## Work item
The reply should match the listing below character for character, except that no image is carried over.

= Beginning of Section =

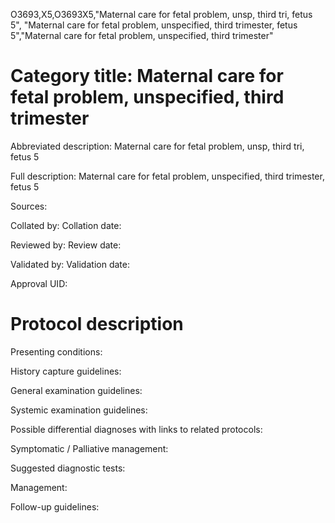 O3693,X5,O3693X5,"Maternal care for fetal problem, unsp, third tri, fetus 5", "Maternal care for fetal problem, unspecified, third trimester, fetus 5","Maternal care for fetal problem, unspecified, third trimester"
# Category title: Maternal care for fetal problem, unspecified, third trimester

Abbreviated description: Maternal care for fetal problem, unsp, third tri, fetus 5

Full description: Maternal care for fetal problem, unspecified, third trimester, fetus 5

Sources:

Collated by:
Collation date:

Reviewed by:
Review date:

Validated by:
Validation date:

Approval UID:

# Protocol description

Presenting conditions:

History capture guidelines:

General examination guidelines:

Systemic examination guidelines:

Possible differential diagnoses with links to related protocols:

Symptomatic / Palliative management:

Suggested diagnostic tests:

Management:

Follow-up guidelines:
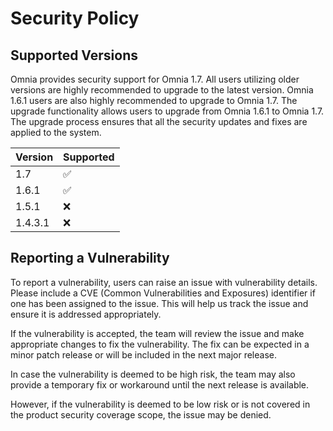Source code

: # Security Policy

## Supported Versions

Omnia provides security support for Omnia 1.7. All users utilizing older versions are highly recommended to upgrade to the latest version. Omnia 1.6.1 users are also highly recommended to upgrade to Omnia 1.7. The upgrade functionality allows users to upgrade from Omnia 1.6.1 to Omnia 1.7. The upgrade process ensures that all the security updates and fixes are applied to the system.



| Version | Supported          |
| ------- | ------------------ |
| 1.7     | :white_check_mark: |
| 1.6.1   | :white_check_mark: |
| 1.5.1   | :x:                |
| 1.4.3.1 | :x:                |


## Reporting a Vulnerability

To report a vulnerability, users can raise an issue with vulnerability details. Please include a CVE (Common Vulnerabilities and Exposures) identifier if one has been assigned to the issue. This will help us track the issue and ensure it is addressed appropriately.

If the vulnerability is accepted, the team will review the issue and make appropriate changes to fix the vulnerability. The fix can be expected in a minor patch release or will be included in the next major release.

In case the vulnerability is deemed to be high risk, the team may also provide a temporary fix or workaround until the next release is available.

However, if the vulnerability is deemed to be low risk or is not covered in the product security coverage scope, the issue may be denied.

= End of Section =

## Answer for this exercise
 O3693,X5,O3693X5,"Maternal care for fetal problem, unsp, third tri, fetus 5", "Maternal care for fetal problem, unspecified, third trimester, fetus 5","Maternal care for fetal problem, unspecified, third trimester"
# Category title: Maternal care for fetal problem, unspecified, third trimester

Abbreviated description: Maternal care for fetal problem, unsp, third tri, fetus 5

Full description: Maternal care for fetal problem, unspecified, third trimester, fetus 5

Sources:

Collated by:
Collation date:

Reviewed by:
Review date:

Validated by:
Validation date:

Approval UID:

# Protocol description

Presenting conditions:

History capture guidelines:

General examination guidelines:

Systemic examination guidelines:

Possible differential diagnoses with links to related protocols:

Symptomatic / Palliative management:

Suggested diagnostic tests:

Management:

Follow-up guidelines:
Source code

: # Security Policy

## Supported Versions

Omnia provides security support for Omnia 1.7. All users utilizing older versions are highly recommended to upgrade to the latest version. Omnia 1.6.1 users are also highly recommended to upgrade to Omnia 1.7. The upgrade functionality allows users to upgrade from Omnia 1.6.1 to Omnia 1.7. The upgrade process ensures that all the security updates and fixes are applied to the system.



| Version | Supported          |
| ------- | ------------------ |
| 1.7     | :white_check_mark: |
| 1.6.1   | :white_check_mark: |
| 1.5.1   | :x:                |
| 1.4.3.1 | :x:                |


## Reporting a Vulnerability

To report a vulnerability, users can raise an issue with vulnerability details. Please include a CVE (Common Vulnerabilities and Exposures) identifier if one has been assigned to the issue. This will help us track the issue and ensure it is addressed appropriately.

If the vulnerability is accepted, the team will review the issue and make appropriate changes to fix the vulnerability. The fix can be expected in a minor patch release or will be included in the next major release.

In case the vulnerability is deemed to be high risk, the team may also provide a temporary fix or workaround until the next release is available.

However, if the vulnerability is deemed to be low risk or is not covered in the product security coverage scope, the issue may be denied.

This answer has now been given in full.